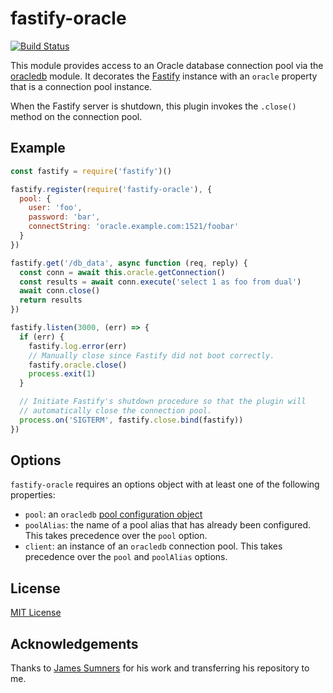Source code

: # fastify-oracle
[![Build Status](https://travis-ci.org/jsumners/fastify-oracle.svg?branch=master)](https://travis-ci.org/jsumners/fastify-oracle)

This module provides access to an Oracle database connection pool via the
[oracledb](https://npm.im/oracledb) module. It decorates the [Fastify](https://fastify.io)
instance with an `oracle` property that is a connection pool instance.

When the Fastify server is shutdown, this plugin invokes the `.close()` method
on the connection pool.

## Example

```js
const fastify = require('fastify')()

fastify.register(require('fastify-oracle'), {
  pool: {
    user: 'foo',
    password: 'bar',
    connectString: 'oracle.example.com:1521/foobar'
  }
})

fastify.get('/db_data', async function (req, reply) {
  const conn = await this.oracle.getConnection()
  const results = await conn.execute('select 1 as foo from dual')
  await conn.close()
  return results
})

fastify.listen(3000, (err) => {
  if (err) {
    fastify.log.error(err)
    // Manually close since Fastify did not boot correctly.
    fastify.oracle.close()
    process.exit(1)
  }

  // Initiate Fastify's shutdown procedure so that the plugin will
  // automatically close the connection pool.
  process.on('SIGTERM', fastify.close.bind(fastify))
})
```

## Options

`fastify-oracle` requires an options object with at least one of the following
properties:

+ `pool`: an `oracledb` [pool configuration object](https://github.com/oracle/node-oracledb/blob/33331413/doc/api.md#createpool)
+ `poolAlias`: the name of a pool alias that has already been configured. This
takes precedence over the `pool` option.
+ `client`: an instance of an `oracledb` connection pool. This takes precedence
over the `pool` and `poolAlias` options.

## License

[MIT License](http://jsumners.mit-license.org/)

## Acknowledgements

Thanks to [James Sumners](https://github.com/jsumners) for his work and transferring his repository to me.
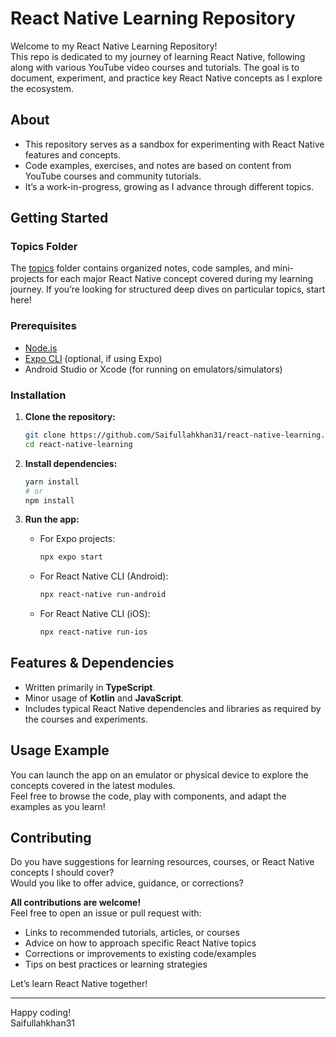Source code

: # React Native Learning Repository

Welcome to my React Native Learning Repository!  
This repo is dedicated to my journey of learning React Native, following along with various YouTube video courses and tutorials. The goal is to document, experiment, and practice key React Native concepts as I explore the ecosystem.

## About

- This repository serves as a sandbox for experimenting with React Native features and concepts.
- Code examples, exercises, and notes are based on content from YouTube courses and community tutorials.
- It’s a work-in-progress, growing as I advance through different topics.

## Getting Started

### Topics Folder

The [topics](https://github.com/Saifullahkhan31/react-native-learning/tree/main/topics) folder contains organized notes, code samples, and mini-projects for each major React Native concept covered during my learning journey. If you’re looking for structured deep dives on particular topics, start here!

### Prerequisites

- [Node.js](https://nodejs.org/)
- [Expo CLI](https://docs.expo.dev/get-started/installation/) (optional, if using Expo)
- Android Studio or Xcode (for running on emulators/simulators)

### Installation

1. **Clone the repository:**
   ```sh
   git clone https://github.com/Saifullahkhan31/react-native-learning.git
   cd react-native-learning
   ```

2. **Install dependencies:**
   ```sh
   yarn install
   # or
   npm install
   ```

3. **Run the app:**
   - For Expo projects:
     ```sh
     npx expo start
     ```
   - For React Native CLI (Android):
     ```sh
     npx react-native run-android
     ```
   - For React Native CLI (iOS):
     ```sh
     npx react-native run-ios
     ```

## Features & Dependencies

- Written primarily in **TypeScript**.
- Minor usage of **Kotlin** and **JavaScript**.
- Includes typical React Native dependencies and libraries as required by the courses and experiments.

## Usage Example

You can launch the app on an emulator or physical device to explore the concepts covered in the latest modules.  
Feel free to browse the code, play with components, and adapt the examples as you learn!

## Contributing

Do you have suggestions for learning resources, courses, or React Native concepts I should cover?  
Would you like to offer advice, guidance, or corrections?

**All contributions are welcome!**  
Feel free to open an issue or pull request with:

- Links to recommended tutorials, articles, or courses
- Advice on how to approach specific React Native topics
- Corrections or improvements to existing code/examples
- Tips on best practices or learning strategies

Let’s learn React Native together!

---

Happy coding!  
Saifullahkhan31
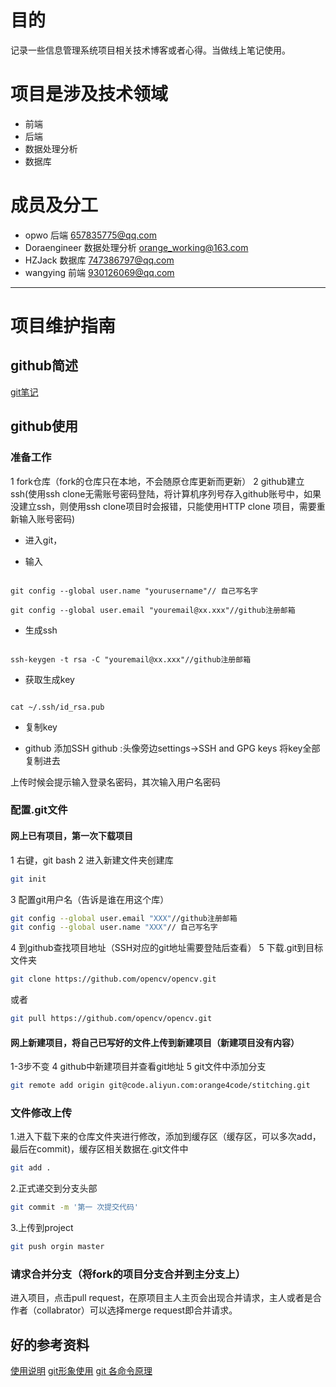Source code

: # 目的
记录一些信息管理系统项目相关技术博客或者心得。当做线上笔记使用。

# 项目是涉及技术领域
* 前端
* 后端
* 数据处理分析
* 数据库

# 成员及分工
* opwo 后端 657835775@qq.com
* Doraengineer 数据处理分析 orange_working@163.com
* HZJack 数据库 747386797@qq.com
* wangying 前端 930126069@qq.com
----------
# 项目维护指南
## github简述
[git笔记](https://blog.csdn.net/weixin_42641395/article/details/82429899)

## github使用
### 准备工作
1 fork仓库（fork的仓库只在本地，不会随原仓库更新而更新）
2 github建立ssh(使用ssh clone无需账号密码登陆，将计算机序列号存入github账号中，如果没建立ssh，则使用ssh clone项目时会报错，只能使用HTTP clone 项目，需要重新输入账号密码)
* 进入git，

* 输入  

```

git config --global user.name "yourusername"// 自己写名字

git config --global user.email "youremail@xx.xxx"//github注册邮箱

```

* 生成ssh

```

ssh-keygen -t rsa -C "youremail@xx.xxx"//github注册邮箱

```

* 获取生成key

```

cat ~/.ssh/id_rsa.pub

```

* 复制key

* github 添加SSH
github :头像旁边settings->SSH and GPG keys 将key全部复制进去

上传时候会提示输入登录名密码，其次输入用户名密码


### 配置.git文件 
#### 网上已有项目，第一次下载项目
1 右键，git bash
2 进入新建文件夹创建库

```sh
git init
```

3 配置git用户名（告诉是谁在用这个库）
```sh
git config --global user.email "XXX"//github注册邮箱
git config --global user.name "XXX"// 自己写名字
```

4 到github查找项目地址（SSH对应的git地址需要登陆后查看）
5 下载.git到目标文件夹

```sh
git clone https://github.com/opencv/opencv.git
```
或者
```sh
git pull https://github.com/opencv/opencv.git
```
#### 网上新建项目，将自己已写好的文件上传到新建项目（新建项目没有内容）
1-3步不变
4 github中新建项目并查看git地址
5 git文件中添加分支
```sh
git remote add origin git@code.aliyun.com:orange4code/stitching.git
```
### 文件修改上传
1.进入下载下来的仓库文件夹进行修改，添加到缓存区（缓存区，可以多次add，最后在commit)，缓存区相关数据在.git文件中
```sh
git add .
```
2.正式递交到分支头部
```sh
git commit -m '第一 次提交代码'
```
3.上传到project

```sh
git push orgin master
```
### 请求合并分支（将fork的项目分支合并到主分支上）
进入项目，点击pull request，在原项目主人主页会出现合并请求，主人或者是合作者（collabrator）可以选择merge request即合并请求。

## 好的参考资料
[使用说明](http://blog.csdn.net/dark00800/article/details/54571859)
[git形象使用](http://rogerdudler.github.io/git-guide/index.zh.html)
[git 各命令原理](https://my.oschina.net/xdev/blog/114383)

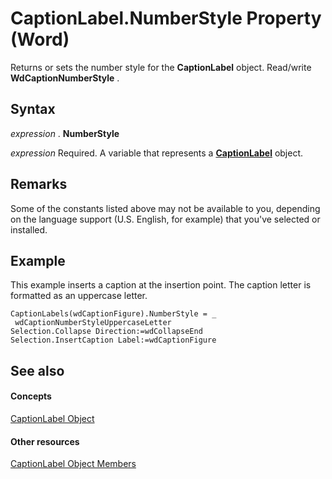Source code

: 
# CaptionLabel.NumberStyle Property (Word)

Returns or sets the number style for the  **CaptionLabel** object. Read/write **WdCaptionNumberStyle** .


## Syntax

 _expression_ . **NumberStyle**

 _expression_ Required. A variable that represents a **[CaptionLabel](71c82dfd-6a66-e0f4-e30f-ae453c764864.md)** object.


## Remarks

Some of the constants listed above may not be available to you, depending on the language support (U.S. English, for example) that you've selected or installed.


## Example

This example inserts a caption at the insertion point. The caption letter is formatted as an uppercase letter.


```
CaptionLabels(wdCaptionFigure).NumberStyle = _ 
 wdCaptionNumberStyleUppercaseLetter 
Selection.Collapse Direction:=wdCollapseEnd 
Selection.InsertCaption Label:=wdCaptionFigure
```


## See also


#### Concepts


[CaptionLabel Object](71c82dfd-6a66-e0f4-e30f-ae453c764864.md)
#### Other resources


[CaptionLabel Object Members](9e47cced-f463-2ef8-b683-c7c6bb8070b9.md)
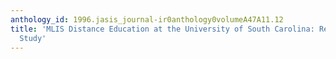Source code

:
 ```yaml
---
anthology_id: 1996.jasis_journal-ir0anthology0volumeA47A11.12
title: 'MLIS Distance Education at the University of South Carolina: Report of a Case
  Study'
---
```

* **Directions**:
Output the records exactly, and let none of their pictures appear in the copy.

* **Exercise response**:
Source code

: # fastify-oracle
[![Build Status](https://travis-ci.org/jsumners/fastify-oracle.svg?branch=master)](https://travis-ci.org/jsumners/fastify-oracle)

This module provides access to an Oracle database connection pool via the
[oracledb](https://npm.im/oracledb) module. It decorates the [Fastify](https://fastify.io)
instance with an `oracle` property that is a connection pool instance.

When the Fastify server is shutdown, this plugin invokes the `.close()` method
on the connection pool.

## Example

```js
const fastify = require('fastify')()

fastify.register(require('fastify-oracle'), {
  pool: {
    user: 'foo',
    password: 'bar',
    connectString: 'oracle.example.com:1521/foobar'
  }
})

fastify.get('/db_data', async function (req, reply) {
  const conn = await this.oracle.getConnection()
  const results = await conn.execute('select 1 as foo from dual')
  await conn.close()
  return results
})

fastify.listen(3000, (err) => {
  if (err) {
    fastify.log.error(err)
    // Manually close since Fastify did not boot correctly.
    fastify.oracle.close()
    process.exit(1)
  }

  // Initiate Fastify's shutdown procedure so that the plugin will
  // automatically close the connection pool.
  process.on('SIGTERM', fastify.close.bind(fastify))
})
```

## Options

`fastify-oracle` requires an options object with at least one of the following
properties:

+ `pool`: an `oracledb` [pool configuration object](https://github.com/oracle/node-oracledb/blob/33331413/doc/api.md#createpool)
+ `poolAlias`: the name of a pool alias that has already been configured. This
takes precedence over the `pool` option.
+ `client`: an instance of an `oracledb` connection pool. This takes precedence
over the `pool` and `poolAlias` options.

## License

[MIT License](http://jsumners.mit-license.org/)

## Acknowledgements

Thanks to [James Sumners](https://github.com/jsumners) for his work and transferring his repository to me.
Source code

: # React Native Learning Repository

Welcome to my React Native Learning Repository!  
This repo is dedicated to my journey of learning React Native, following along with various YouTube video courses and tutorials. The goal is to document, experiment, and practice key React Native concepts as I explore the ecosystem.

## About

- This repository serves as a sandbox for experimenting with React Native features and concepts.
- Code examples, exercises, and notes are based on content from YouTube courses and community tutorials.
- It’s a work-in-progress, growing as I advance through different topics.

## Getting Started

### Topics Folder

The [topics](https://github.com/Saifullahkhan31/react-native-learning/tree/main/topics) folder contains organized notes, code samples, and mini-projects for each major React Native concept covered during my learning journey. If you’re looking for structured deep dives on particular topics, start here!

### Prerequisites

- [Node.js](https://nodejs.org/)
- [Expo CLI](https://docs.expo.dev/get-started/installation/) (optional, if using Expo)
- Android Studio or Xcode (for running on emulators/simulators)

### Installation

1. **Clone the repository:**
   ```sh
   git clone https://github.com/Saifullahkhan31/react-native-learning.git
   cd react-native-learning
   ```

2. **Install dependencies:**
   ```sh
   yarn install
   # or
   npm install
   ```

3. **Run the app:**
   - For Expo projects:
     ```sh
     npx expo start
     ```
   - For React Native CLI (Android):
     ```sh
     npx react-native run-android
     ```
   - For React Native CLI (iOS):
     ```sh
     npx react-native run-ios
     ```

## Features & Dependencies

- Written primarily in **TypeScript**.
- Minor usage of **Kotlin** and **JavaScript**.
- Includes typical React Native dependencies and libraries as required by the courses and experiments.

## Usage Example

You can launch the app on an emulator or physical device to explore the concepts covered in the latest modules.  
Feel free to browse the code, play with components, and adapt the examples as you learn!

## Contributing

Do you have suggestions for learning resources, courses, or React Native concepts I should cover?  
Would you like to offer advice, guidance, or corrections?

**All contributions are welcome!**  
Feel free to open an issue or pull request with:

- Links to recommended tutorials, articles, or courses
- Advice on how to approach specific React Native topics
- Corrections or improvements to existing code/examples
- Tips on best practices or learning strategies

Let’s learn React Native together!

---

Happy coding!  
Saifullahkhan31
Source code

: # 目的
记录一些信息管理系统项目相关技术博客或者心得。当做线上笔记使用。

# 项目是涉及技术领域
* 前端
* 后端
* 数据处理分析
* 数据库

# 成员及分工
* opwo 后端 657835775@qq.com
* Doraengineer 数据处理分析 orange_working@163.com
* HZJack 数据库 747386797@qq.com
* wangying 前端 930126069@qq.com
----------
# 项目维护指南
## github简述
[git笔记](https://blog.csdn.net/weixin_42641395/article/details/82429899)

## github使用
### 准备工作
1 fork仓库（fork的仓库只在本地，不会随原仓库更新而更新）
2 github建立ssh(使用ssh clone无需账号密码登陆，将计算机序列号存入github账号中，如果没建立ssh，则使用ssh clone项目时会报错，只能使用HTTP clone 项目，需要重新输入账号密码)
* 进入git，

* 输入  

```

git config --global user.name "yourusername"// 自己写名字

git config --global user.email "youremail@xx.xxx"//github注册邮箱

```

* 生成ssh

```

ssh-keygen -t rsa -C "youremail@xx.xxx"//github注册邮箱

```

* 获取生成key

```

cat ~/.ssh/id_rsa.pub

```

* 复制key

* github 添加SSH
github :头像旁边settings->SSH and GPG keys 将key全部复制进去

上传时候会提示输入登录名密码，其次输入用户名密码


### 配置.git文件 
#### 网上已有项目，第一次下载项目
1 右键，git bash
2 进入新建文件夹创建库

```sh
git init
```

3 配置git用户名（告诉是谁在用这个库）
```sh
git config --global user.email "XXX"//github注册邮箱
git config --global user.name "XXX"// 自己写名字
```

4 到github查找项目地址（SSH对应的git地址需要登陆后查看）
5 下载.git到目标文件夹

```sh
git clone https://github.com/opencv/opencv.git
```
或者
```sh
git pull https://github.com/opencv/opencv.git
```
#### 网上新建项目，将自己已写好的文件上传到新建项目（新建项目没有内容）
1-3步不变
4 github中新建项目并查看git地址
5 git文件中添加分支
```sh
git remote add origin git@code.aliyun.com:orange4code/stitching.git
```
### 文件修改上传
1.进入下载下来的仓库文件夹进行修改，添加到缓存区（缓存区，可以多次add，最后在commit)，缓存区相关数据在.git文件中
```sh
git add .
```
2.正式递交到分支头部
```sh
git commit -m '第一 次提交代码'
```
3.上传到project

```sh
git push orgin master
```
### 请求合并分支（将fork的项目分支合并到主分支上）
进入项目，点击pull request，在原项目主人主页会出现合并请求，主人或者是合作者（collabrator）可以选择merge request即合并请求。

## 好的参考资料
[使用说明](http://blog.csdn.net/dark00800/article/details/54571859)
[git形象使用](http://rogerdudler.github.io/git-guide/index.zh.html)
[git 各命令原理](https://my.oschina.net/xdev/blog/114383)

Source code

: 
# CaptionLabel.NumberStyle Property (Word)

Returns or sets the number style for the  **CaptionLabel** object. Read/write **WdCaptionNumberStyle** .


## Syntax

 _expression_ . **NumberStyle**

 _expression_ Required. A variable that represents a **[CaptionLabel](71c82dfd-6a66-e0f4-e30f-ae453c764864.md)** object.


## Remarks

Some of the constants listed above may not be available to you, depending on the language support (U.S. English, for example) that you've selected or installed.


## Example

This example inserts a caption at the insertion point. The caption letter is formatted as an uppercase letter.


```
CaptionLabels(wdCaptionFigure).NumberStyle = _ 
 wdCaptionNumberStyleUppercaseLetter 
Selection.Collapse Direction:=wdCollapseEnd 
Selection.InsertCaption Label:=wdCaptionFigure
```


## See also


#### Concepts


[CaptionLabel Object](71c82dfd-6a66-e0f4-e30f-ae453c764864.md)
#### Other resources


[CaptionLabel Object Members](9e47cced-f463-2ef8-b683-c7c6bb8070b9.md)
Source code

:
 ```yaml
---
anthology_id: 1996.jasis_journal-ir0anthology0volumeA47A11.12
title: 'MLIS Distance Education at the University of South Carolina: Report of a Case
  Study'
---
```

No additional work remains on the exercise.